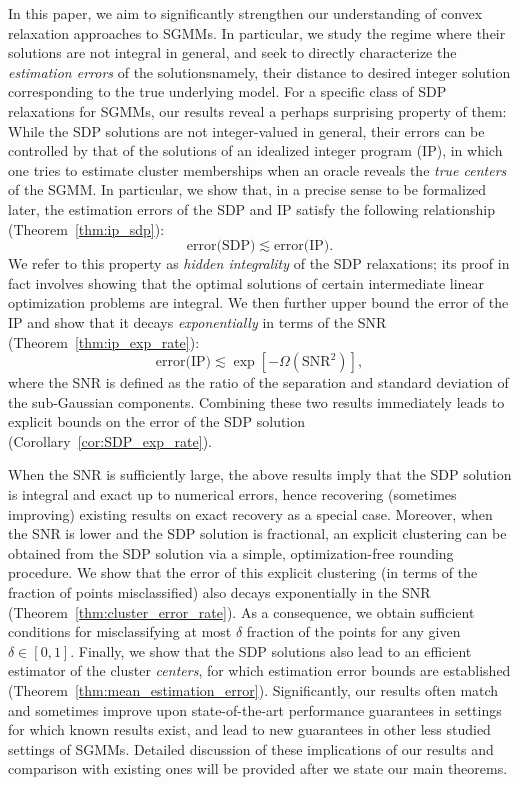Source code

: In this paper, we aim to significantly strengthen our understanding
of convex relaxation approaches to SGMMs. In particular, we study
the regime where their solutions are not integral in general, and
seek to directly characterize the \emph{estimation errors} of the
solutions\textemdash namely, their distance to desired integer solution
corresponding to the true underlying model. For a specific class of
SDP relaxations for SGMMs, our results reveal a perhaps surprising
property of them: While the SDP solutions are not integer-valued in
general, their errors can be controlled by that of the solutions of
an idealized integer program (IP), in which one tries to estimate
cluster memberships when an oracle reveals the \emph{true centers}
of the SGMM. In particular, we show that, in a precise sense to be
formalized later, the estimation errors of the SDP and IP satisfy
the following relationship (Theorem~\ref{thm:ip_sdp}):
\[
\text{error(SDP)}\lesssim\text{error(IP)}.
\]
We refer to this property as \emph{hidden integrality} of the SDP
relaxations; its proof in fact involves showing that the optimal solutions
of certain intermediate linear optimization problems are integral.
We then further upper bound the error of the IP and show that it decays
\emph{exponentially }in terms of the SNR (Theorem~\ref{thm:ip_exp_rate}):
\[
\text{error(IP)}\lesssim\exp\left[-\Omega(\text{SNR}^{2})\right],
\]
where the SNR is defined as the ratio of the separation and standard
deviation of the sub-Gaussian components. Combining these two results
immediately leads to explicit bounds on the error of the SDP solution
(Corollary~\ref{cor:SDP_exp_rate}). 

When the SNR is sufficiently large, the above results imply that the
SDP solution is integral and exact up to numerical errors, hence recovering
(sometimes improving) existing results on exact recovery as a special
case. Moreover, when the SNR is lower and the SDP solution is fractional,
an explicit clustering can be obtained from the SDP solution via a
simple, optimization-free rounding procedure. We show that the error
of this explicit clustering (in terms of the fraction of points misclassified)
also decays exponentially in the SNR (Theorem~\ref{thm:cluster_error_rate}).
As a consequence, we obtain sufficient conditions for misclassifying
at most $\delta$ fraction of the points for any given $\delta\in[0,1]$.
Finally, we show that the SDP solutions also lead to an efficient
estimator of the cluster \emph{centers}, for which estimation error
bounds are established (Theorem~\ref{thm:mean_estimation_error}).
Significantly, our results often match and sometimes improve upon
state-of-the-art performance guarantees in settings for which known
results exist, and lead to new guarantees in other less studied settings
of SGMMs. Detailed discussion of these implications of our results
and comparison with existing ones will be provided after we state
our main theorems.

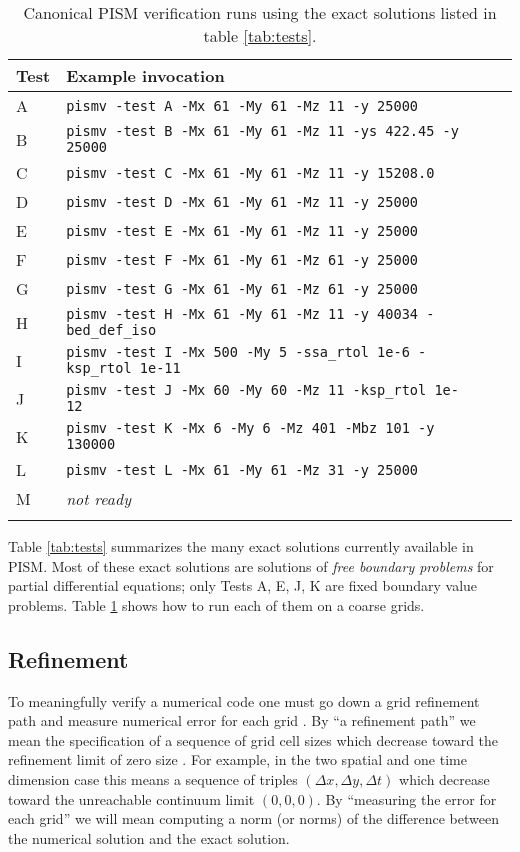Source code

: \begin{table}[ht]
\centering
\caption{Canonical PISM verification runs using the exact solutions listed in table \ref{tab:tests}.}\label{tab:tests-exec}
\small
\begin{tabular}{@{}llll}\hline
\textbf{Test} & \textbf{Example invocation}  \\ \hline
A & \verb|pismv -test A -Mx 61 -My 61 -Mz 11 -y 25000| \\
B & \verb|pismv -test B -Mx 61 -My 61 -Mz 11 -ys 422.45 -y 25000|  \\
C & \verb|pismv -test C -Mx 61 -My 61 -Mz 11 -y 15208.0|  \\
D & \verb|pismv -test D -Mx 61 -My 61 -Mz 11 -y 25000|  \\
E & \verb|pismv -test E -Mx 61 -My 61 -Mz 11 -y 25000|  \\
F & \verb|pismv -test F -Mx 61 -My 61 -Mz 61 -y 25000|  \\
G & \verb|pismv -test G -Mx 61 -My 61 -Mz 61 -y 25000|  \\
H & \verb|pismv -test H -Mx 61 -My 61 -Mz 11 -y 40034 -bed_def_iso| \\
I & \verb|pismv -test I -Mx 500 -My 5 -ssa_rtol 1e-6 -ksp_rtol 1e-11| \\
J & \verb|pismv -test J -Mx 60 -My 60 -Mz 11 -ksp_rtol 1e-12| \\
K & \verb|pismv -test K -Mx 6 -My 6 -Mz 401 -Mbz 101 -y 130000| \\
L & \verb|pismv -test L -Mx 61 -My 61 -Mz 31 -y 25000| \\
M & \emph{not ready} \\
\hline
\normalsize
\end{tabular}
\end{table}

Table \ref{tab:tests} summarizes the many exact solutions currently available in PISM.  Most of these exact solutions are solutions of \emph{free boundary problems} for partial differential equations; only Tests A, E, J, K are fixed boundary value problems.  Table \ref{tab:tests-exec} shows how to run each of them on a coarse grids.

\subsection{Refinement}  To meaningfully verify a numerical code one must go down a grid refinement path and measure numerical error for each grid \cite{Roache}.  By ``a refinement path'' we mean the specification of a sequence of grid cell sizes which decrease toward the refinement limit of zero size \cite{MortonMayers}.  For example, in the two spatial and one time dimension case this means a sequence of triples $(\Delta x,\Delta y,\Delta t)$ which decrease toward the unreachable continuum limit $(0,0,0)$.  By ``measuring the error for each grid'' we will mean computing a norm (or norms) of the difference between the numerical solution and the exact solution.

● **Exercise aim**
The pictures are to be omitted, and the rest of the listing is to be transcribed exactly.

● **Task output**
Source code

: In this paper, we aim to significantly strengthen our understanding
of convex relaxation approaches to SGMMs. In particular, we study
the regime where their solutions are not integral in general, and
seek to directly characterize the \emph{estimation errors} of the
solutions\textemdash namely, their distance to desired integer solution
corresponding to the true underlying model. For a specific class of
SDP relaxations for SGMMs, our results reveal a perhaps surprising
property of them: While the SDP solutions are not integer-valued in
general, their errors can be controlled by that of the solutions of
an idealized integer program (IP), in which one tries to estimate
cluster memberships when an oracle reveals the \emph{true centers}
of the SGMM. In particular, we show that, in a precise sense to be
formalized later, the estimation errors of the SDP and IP satisfy
the following relationship (Theorem~\ref{thm:ip_sdp}):
\[
\text{error(SDP)}\lesssim\text{error(IP)}.
\]
We refer to this property as \emph{hidden integrality} of the SDP
relaxations; its proof in fact involves showing that the optimal solutions
of certain intermediate linear optimization problems are integral.
We then further upper bound the error of the IP and show that it decays
\emph{exponentially }in terms of the SNR (Theorem~\ref{thm:ip_exp_rate}):
\[
\text{error(IP)}\lesssim\exp\left[-\Omega(\text{SNR}^{2})\right],
\]
where the SNR is defined as the ratio of the separation and standard
deviation of the sub-Gaussian components. Combining these two results
immediately leads to explicit bounds on the error of the SDP solution
(Corollary~\ref{cor:SDP_exp_rate}). 

When the SNR is sufficiently large, the above results imply that the
SDP solution is integral and exact up to numerical errors, hence recovering
(sometimes improving) existing results on exact recovery as a special
case. Moreover, when the SNR is lower and the SDP solution is fractional,
an explicit clustering can be obtained from the SDP solution via a
simple, optimization-free rounding procedure. We show that the error
of this explicit clustering (in terms of the fraction of points misclassified)
also decays exponentially in the SNR (Theorem~\ref{thm:cluster_error_rate}).
As a consequence, we obtain sufficient conditions for misclassifying
at most $\delta$ fraction of the points for any given $\delta\in[0,1]$.
Finally, we show that the SDP solutions also lead to an efficient
estimator of the cluster \emph{centers}, for which estimation error
bounds are established (Theorem~\ref{thm:mean_estimation_error}).
Significantly, our results often match and sometimes improve upon
state-of-the-art performance guarantees in settings for which known
results exist, and lead to new guarantees in other less studied settings
of SGMMs. Detailed discussion of these implications of our results
and comparison with existing ones will be provided after we state
our main theorems.

Source code

: \begin{table}[ht]
\centering
\caption{Canonical PISM verification runs using the exact solutions listed in table \ref{tab:tests}.}\label{tab:tests-exec}
\small
\begin{tabular}{@{}llll}\hline
\textbf{Test} & \textbf{Example invocation}  \\ \hline
A & \verb|pismv -test A -Mx 61 -My 61 -Mz 11 -y 25000| \\
B & \verb|pismv -test B -Mx 61 -My 61 -Mz 11 -ys 422.45 -y 25000|  \\
C & \verb|pismv -test C -Mx 61 -My 61 -Mz 11 -y 15208.0|  \\
D & \verb|pismv -test D -Mx 61 -My 61 -Mz 11 -y 25000|  \\
E & \verb|pismv -test E -Mx 61 -My 61 -Mz 11 -y 25000|  \\
F & \verb|pismv -test F -Mx 61 -My 61 -Mz 61 -y 25000|  \\
G & \verb|pismv -test G -Mx 61 -My 61 -Mz 61 -y 25000|  \\
H & \verb|pismv -test H -Mx 61 -My 61 -Mz 11 -y 40034 -bed_def_iso| \\
I & \verb|pismv -test I -Mx 500 -My 5 -ssa_rtol 1e-6 -ksp_rtol 1e-11| \\
J & \verb|pismv -test J -Mx 60 -My 60 -Mz 11 -ksp_rtol 1e-12| \\
K & \verb|pismv -test K -Mx 6 -My 6 -Mz 401 -Mbz 101 -y 130000| \\
L & \verb|pismv -test L -Mx 61 -My 61 -Mz 31 -y 25000| \\
M & \emph{not ready} \\
\hline
\normalsize
\end{tabular}
\end{table}

Table \ref{tab:tests} summarizes the many exact solutions currently available in PISM.  Most of these exact solutions are solutions of \emph{free boundary problems} for partial differential equations; only Tests A, E, J, K are fixed boundary value problems.  Table \ref{tab:tests-exec} shows how to run each of them on a coarse grids.

\subsection{Refinement}  To meaningfully verify a numerical code one must go down a grid refinement path and measure numerical error for each grid \cite{Roache}.  By ``a refinement path'' we mean the specification of a sequence of grid cell sizes which decrease toward the refinement limit of zero size \cite{MortonMayers}.  For example, in the two spatial and one time dimension case this means a sequence of triples $(\Delta x,\Delta y,\Delta t)$ which decrease toward the unreachable continuum limit $(0,0,0)$.  By ``measuring the error for each grid'' we will mean computing a norm (or norms) of the difference between the numerical solution and the exact solution.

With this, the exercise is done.